__Task goal__.
Your answer is the lines below, exactly, from the one that contains "ordered_posts = site.posts" through the one that contains "## Google Cloud Platform", both included.

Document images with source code
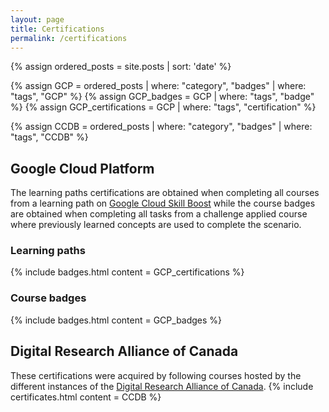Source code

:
 ```yaml
---
layout: page
title: Certifications
permalink: /certifications
---
```

<!-- Posts preprocessing -->
{% assign ordered_posts = site.posts | sort: 'date' %}
<!-- Google Cloud Platform -->
{% assign GCP = ordered_posts | where: "category", "badges" | where: "tags", "GCP" %}
{% assign GCP_badges = GCP | where: "tags", "badge" %}
{% assign GCP_certifications = GCP | where: "tags", "certification" %}
<!-- Digital Research Alliance of Canada -->
{% assign CCDB = ordered_posts | where: "category", "badges" | where: "tags", "CCDB" %}

## Google Cloud Platform
The learning paths certifications are obtained when completing all courses from a learning path on [Google Cloud Skill Boost](https://www.cloudskillsboost.google/paths) while the course badges are obtained when completing all tasks from a challenge applied course where previously learned concepts are used to complete the scenario.
### Learning paths
{% include badges.html content = GCP_certifications %}
### Course badges
{% include badges.html content = GCP_badges %}

## Digital Research Alliance of Canada
These certifications were acquired by following courses hosted by the different instances of the [Digital Research Alliance of Canada](https://www.alliancecan.ca/en).
{% include certificates.html content = CCDB %}

<script type="text/javascript" async src="//cdn.credly.com/assets/utilities/embed.js"></script>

__Your solution__.
{% assign ordered_posts = site.posts | sort: 'date' %}
<!-- Google Cloud Platform -->
{% assign GCP = ordered_posts | where: "category", "badges" | where: "tags", "GCP" %}
{% assign GCP_badges = GCP | where: "tags", "badge" %}
{% assign GCP_certifications = GCP | where: "tags", "certification" %}
<!-- Digital Research Alliance of Canada -->
{% assign CCDB = ordered_posts | where: "category", "badges" | where: "tags", "CCDB" %}

## Google Cloud Platform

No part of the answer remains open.